Another way RFID is used in the waste and recycling industries is for asset maintenance. “For less than $1 to have some sort of asset tracking on a cart that costs $50 or $60 can make a lot of sense,” says Lamb.

COST FACTORS
In Howard County, Md., RFID is used solely to keep track of inventory. All 77,000 carts in the community have RFID tags. When the technology was first installed in 2007, the intent was to use the tags to do more than track inventory, but for Howard County it became too costly to use the technology for anything other than asset management.

“We don’t use [RFID tags] as several other communities do and as we originally planned—to see what areas were recycling really well,” says Evelyn Tomlin, Howard County chief of the Bureau of Environmental Services. “The plan was to use RFID tags to obtain that information; but, for us it was too cost prohibitive to do it.”

Having to install the computers and software on trucks covering 16 different routes, “just seemed cost prohibitive for what we were getting out of it,” Tomlin says, adding that the county is waiting to see if costs come down. She also notes that the technology appears to be more user friendly now than when Howard County first implemented RFID.

Using RFID tags has “made inventory very easy for us,” says Tomlin. And as far as using it for anything more, Tomlin says, “We will just continue to evaluate it.”

Joe Franz, principal and vice president of sales, Concept2 Solution LLC, Coraopolis, Pa., a provider of RFID software, admits that in some cases cost can be an inhibitor. He estimates the hardware and the technology to outfit a truck can cost nearly $5,000. He also says grant money may be available in some areas.

Franz says communities need to ask themselves what they are trying to drive out of their process. “If you are really trying to understand how participation is working for you in recycling, then how else are you going to do it without a hugely manual intensive process?”

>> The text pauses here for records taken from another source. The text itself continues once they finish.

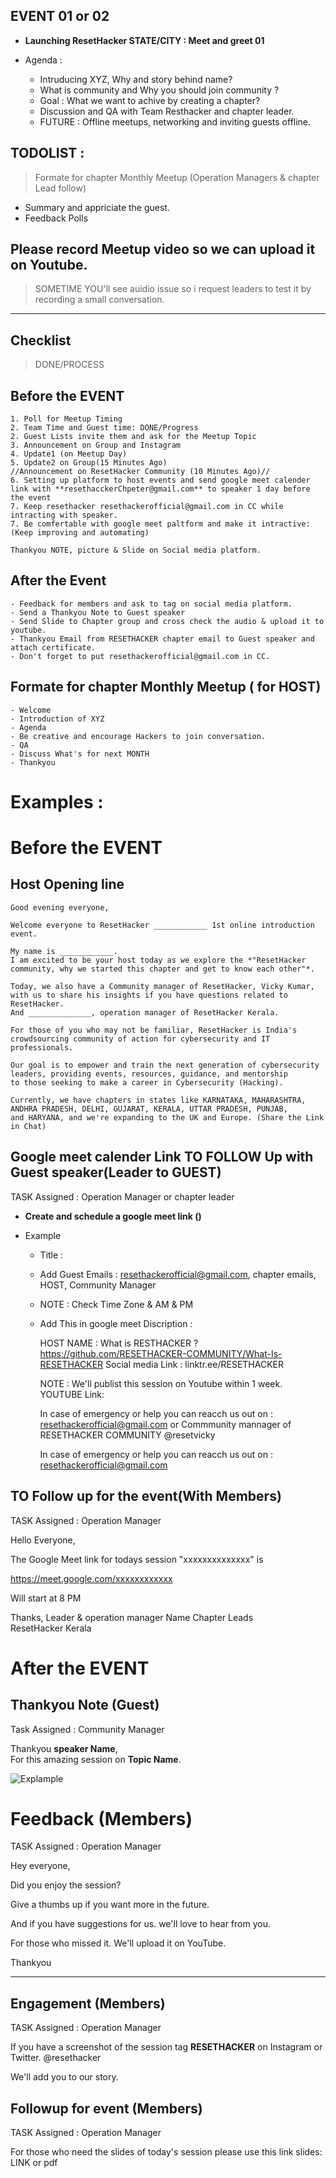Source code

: 
## EVENT 01  or 02
- **Launching ResetHacker STATE/CITY : Meet and greet 01**

- Agenda :
    - Intruducing XYZ, Why and story behind name?
    - What is community and Why you should join community ?
    - Goal : What we want to achive by creating a chapter?
    - Discussion and QA with Team Resthacker and chapter leader.
    - FUTURE : Offline meetups, networking and inviting guests offline.

## TODOLIST : 
> Formate for chapter Monthly Meetup (Operation Managers & chapter Lead follow)


- Summary and appriciate the guest.
- Feedback Polls 

## Please record Meetup video so we can upload it on Youtube. 
> SOMETIME YOU'll see auidio issue so i request leaders to test it by recording a small conversation.

-----------------------------

## Checklist
> DONE/PROCESS
	
   ## Before the EVENT 
 	1. Poll for Meetup Timing 
	2. Team Time and Guest time: DONE/Progress
 	2. Guest Lists invite them and ask for the Meetup Topic 
 	3. Announcement on Group and Instagram
 	4. Update1 (on Meetup Day)
 	5. Update2 on Group(15 Minutes Ago)
	//Announcement on ResetHacker Community (10 Minutes Ago)//
	6. Setting up platform to host events and send google meet calender link with **resethacckerChpeter@gmail.com** to speaker 1 day before the event
	7. Keep resethacker resethackerofficial@gmail.com in CC while intracting with speaker.
	7. Be comfertable with google meet paltform and make it intractive: (Keep improving and automating) 
	
    Thankyou NOTE, picture & Slide on Social media platform.
    
   ## After the Event
	- Feedback for members and ask to tag on social media platform.
	- Send a Thankyou Note to Guest speaker 
	- Send Slide to Chapter group and cross check the audio & upload it to youtube.
	- Thankyou Email from RESETHACKER chapter email to Guest speaker and attach certificate.
	- Don't forget to put resethackerofficial@gmail.com in CC.
    
    
    
## Formate for chapter Monthly Meetup ( for HOST)

	- Welcome
	- Introduction of XYZ 
	- Agenda
	- Be creative and encourage Hackers to join conversation.
	- QA 
	- Discuss What's for next MONTH
	- Thankyou
	


# Examples :


# Before the EVENT 
## Host Opening line

	Good evening everyone,

	Welcome everyone to ResetHacker ____________ 1st online introduction event. 

	My name is ____________.
	I am excited to be your host today as we explore the *"ResetHacker community, why we started this chapter and get to know each other"*.

	Today, we also have a Community manager of ResetHacker, Vicky Kumar, with us to share his insights if you have questions related to ResetHacker.
	And ______________, operation manager of ResetHacker Kerala.

	For those of you who may not be familiar, ResetHacker is India's crowdsourcing community of action for cybersecurity and IT professionals. 

	Our goal is to empower and train the next generation of cybersecurity leaders, providing events, resources, guidance, and mentorship 
	to those seeking to make a career in Cybersecurity (Hacking).
	
	Currently, we have chapters in states like KARNATAKA, MAHARASHTRA, ANDHRA PRADESH, DELHI, GUJARAT, KERALA, UTTAR PRADESH, PUNJAB, 
	and HARYANA, and we're expanding to the UK and Europe. (Share the Link in Chat)
	
	
## Google meet calender Link TO FOLLOW Up with Guest speaker(Leader to GUEST)
TASK Assigned : Operation Manager or chapter leader

- **Create and schedule a google meet link ()**

- Example

	- Title : 
	- Add Guest Emails : resethackerofficial@gmail.com, chapter emails, HOST, Community Manager
	- NOTE : Check Time Zone & AM & PM
	- Add This in google meet Discription :
		
		HOST NAME : 
		What is RESTHACKER ?
		https://github.com/RESETHACKER-COMMUNITY/What-Is-RESETHACKER
		Social media Link : linktr.ee/RESETHACKER

		NOTE :  We'll publist this session on Youtube within 1 week.
		YOUTUBE Link: 
		
		In case of emergency or help you can reacch us out on : resethackerofficial@gmail.com
		or Commmunity mannager of RESETHACKER COMMUNITY @resetvicky
		
		In case of emergency or help you can reacch us out on : resethackerofficial@gmail.com
		
		
## TO Follow up for the event(With Members)
TASK Assigned : Operation Manager 

Hello Everyone,

The Google Meet link for todays session  "xxxxxxxxxxxxxx" is

https://meet.google.com/xxxxxxxxxxxx

Will start at 8 PM

Thanks, 
Leader & operation manager Name 
Chapter Leads ResetHacker Kerala



# After the EVENT 
## Thankyou Note (Guest)
Task Assigned : Community Manager

Thankyou **speaker Name**,  
For this amazing session on **Topic Name**.

![Explample](https://user-images.githubusercontent.com/25515871/214100593-8d100724-8dc7-48b4-9e98-b85d6ffe6433.jpg)

# Feedback (Members)
TASK Assigned : Operation Manager 

Hey everyone,

Did you enjoy the session?

Give a thumbs up if you want more in the future.

And if you have suggestions for us. we'll love to hear from you.

For those who missed it. We'll upload it on YouTube.

Thankyou 


---------------------

## Engagement (Members)
TASK Assigned : Operation Manager 

If you have a screenshot of the session tag **RESETHACKER** on Instagram or Twitter.
@resethacker

We'll add you to our story.



## Followup for event (Members)
TASK Assigned : Operation Manager 

For those who need the slides of today's session please use this link 
slides: LINK or pdf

RFID is still in its infancy, according to Franz. “It is not at a mature state or a declined state, it is at acceleration and growth,” he says.

Henry Bonnell, president of Aviant Systems Inc., New York City, a company that has provided RecycleBank with RFID technology, agrees that adoption of the technology will grow as budgets free up in communities and as telecom, data and monthly service rates decline.

“We really built this solution with the long-term vision of either pay as you throw or credit as you recycle, but also for mobile data capture to capture any type of data on a truck or moving vehicle,” says Bonnell.

Barry Grahek, CEO and president of DesertMicro, Scottsdale, Ariz., another company that offers RFID technology, says, “While people may be initially hesitant because of the cost associated with RFID technology—the RFID reader, RFID tags and implementation—the typical ROI is between 12 and 15 percent increased profit.”

DesertMicro and other providers of RFID technology offer integrated software that includes GPS (global positioning system) and AVL (automated vehicle locator) technologies in tandem with RFID technology.

While the public may perceive waste and recycling collection as simplistic, when RFID technology is combined with other emerging technology, such as GPS, collection of waste and recyclables is becoming a sophisticated, technologically advanced industry.